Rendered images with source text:
=== Begin Enclosure ===
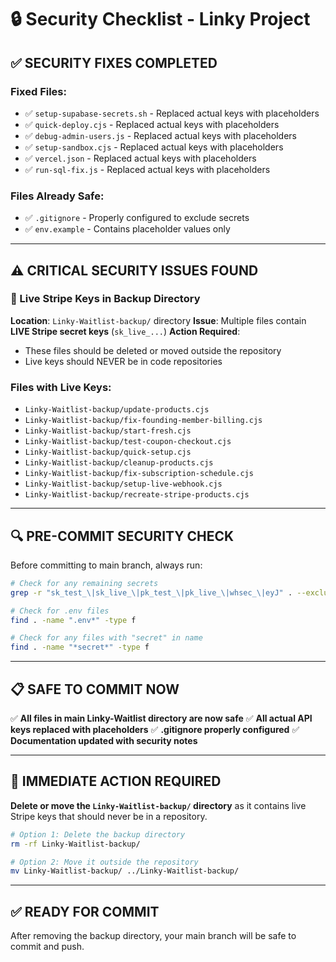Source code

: # 🔒 Security Checklist - Linky Project

## ✅ **SECURITY FIXES COMPLETED**

### **Fixed Files:**
- ✅ `setup-supabase-secrets.sh` - Replaced actual keys with placeholders
- ✅ `quick-deploy.cjs` - Replaced actual keys with placeholders  
- ✅ `debug-admin-users.js` - Replaced actual keys with placeholders
- ✅ `setup-sandbox.cjs` - Replaced actual keys with placeholders
- ✅ `vercel.json` - Replaced actual keys with placeholders
- ✅ `run-sql-fix.js` - Replaced actual keys with placeholders

### **Files Already Safe:**
- ✅ `.gitignore` - Properly configured to exclude secrets
- ✅ `env.example` - Contains placeholder values only

---

## ⚠️ **CRITICAL SECURITY ISSUES FOUND**

### **🚨 Live Stripe Keys in Backup Directory**
**Location**: `Linky-Waitlist-backup/` directory
**Issue**: Multiple files contain **LIVE Stripe secret keys** (`sk_live_...`)
**Action Required**: 
- These files should be deleted or moved outside the repository
- Live keys should NEVER be in code repositories

### **Files with Live Keys:**
- `Linky-Waitlist-backup/update-products.cjs`
- `Linky-Waitlist-backup/fix-founding-member-billing.cjs`
- `Linky-Waitlist-backup/start-fresh.cjs`
- `Linky-Waitlist-backup/test-coupon-checkout.cjs`
- `Linky-Waitlist-backup/quick-setup.cjs`
- `Linky-Waitlist-backup/cleanup-products.cjs`
- `Linky-Waitlist-backup/fix-subscription-schedule.cjs`
- `Linky-Waitlist-backup/setup-live-webhook.cjs`
- `Linky-Waitlist-backup/recreate-stripe-products.cjs`

---

## 🔍 **PRE-COMMIT SECURITY CHECK**

Before committing to main branch, always run:

```bash
# Check for any remaining secrets
grep -r "sk_test_\|sk_live_\|pk_test_\|pk_live_\|whsec_\|eyJ" . --exclude-dir=node_modules --exclude-dir=dist --exclude=*.md

# Check for .env files
find . -name ".env*" -type f

# Check for any files with "secret" in name
find . -name "*secret*" -type f
```

---

## 📋 **SAFE TO COMMIT NOW**

✅ **All files in main Linky-Waitlist directory are now safe**
✅ **All actual API keys replaced with placeholders**
✅ **.gitignore properly configured**
✅ **Documentation updated with security notes**

---

## 🚨 **IMMEDIATE ACTION REQUIRED**

**Delete or move the `Linky-Waitlist-backup/` directory** as it contains live Stripe keys that should never be in a repository.

```bash
# Option 1: Delete the backup directory
rm -rf Linky-Waitlist-backup/

# Option 2: Move it outside the repository
mv Linky-Waitlist-backup/ ../Linky-Waitlist-backup/
```

---

## ✅ **READY FOR COMMIT**

After removing the backup directory, your main branch will be safe to commit and push.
=== End Enclosure ===
*What is expected*: An exact transcription of the records above is needed, with no pictures included.

*Solution for this exercise*:
Source code

: # 🔒 Security Checklist - Linky Project

## ✅ **SECURITY FIXES COMPLETED**

### **Fixed Files:**
- ✅ `setup-supabase-secrets.sh` - Replaced actual keys with placeholders
- ✅ `quick-deploy.cjs` - Replaced actual keys with placeholders  
- ✅ `debug-admin-users.js` - Replaced actual keys with placeholders
- ✅ `setup-sandbox.cjs` - Replaced actual keys with placeholders
- ✅ `vercel.json` - Replaced actual keys with placeholders
- ✅ `run-sql-fix.js` - Replaced actual keys with placeholders

### **Files Already Safe:**
- ✅ `.gitignore` - Properly configured to exclude secrets
- ✅ `env.example` - Contains placeholder values only

---

## ⚠️ **CRITICAL SECURITY ISSUES FOUND**

### **🚨 Live Stripe Keys in Backup Directory**
**Location**: `Linky-Waitlist-backup/` directory
**Issue**: Multiple files contain **LIVE Stripe secret keys** (`sk_live_...`)
**Action Required**: 
- These files should be deleted or moved outside the repository
- Live keys should NEVER be in code repositories

### **Files with Live Keys:**
- `Linky-Waitlist-backup/update-products.cjs`
- `Linky-Waitlist-backup/fix-founding-member-billing.cjs`
- `Linky-Waitlist-backup/start-fresh.cjs`
- `Linky-Waitlist-backup/test-coupon-checkout.cjs`
- `Linky-Waitlist-backup/quick-setup.cjs`
- `Linky-Waitlist-backup/cleanup-products.cjs`
- `Linky-Waitlist-backup/fix-subscription-schedule.cjs`
- `Linky-Waitlist-backup/setup-live-webhook.cjs`
- `Linky-Waitlist-backup/recreate-stripe-products.cjs`

---

## 🔍 **PRE-COMMIT SECURITY CHECK**

Before committing to main branch, always run:

```bash
# Check for any remaining secrets
grep -r "sk_test_\|sk_live_\|pk_test_\|pk_live_\|whsec_\|eyJ" . --exclude-dir=node_modules --exclude-dir=dist --exclude=*.md

# Check for .env files
find . -name ".env*" -type f

# Check for any files with "secret" in name
find . -name "*secret*" -type f
```

---

## 📋 **SAFE TO COMMIT NOW**

✅ **All files in main Linky-Waitlist directory are now safe**
✅ **All actual API keys replaced with placeholders**
✅ **.gitignore properly configured**
✅ **Documentation updated with security notes**

---

## 🚨 **IMMEDIATE ACTION REQUIRED**

**Delete or move the `Linky-Waitlist-backup/` directory** as it contains live Stripe keys that should never be in a repository.

```bash
# Option 1: Delete the backup directory
rm -rf Linky-Waitlist-backup/

# Option 2: Move it outside the repository
mv Linky-Waitlist-backup/ ../Linky-Waitlist-backup/
```

---

## ✅ **READY FOR COMMIT**

After removing the backup directory, your main branch will be safe to commit and push.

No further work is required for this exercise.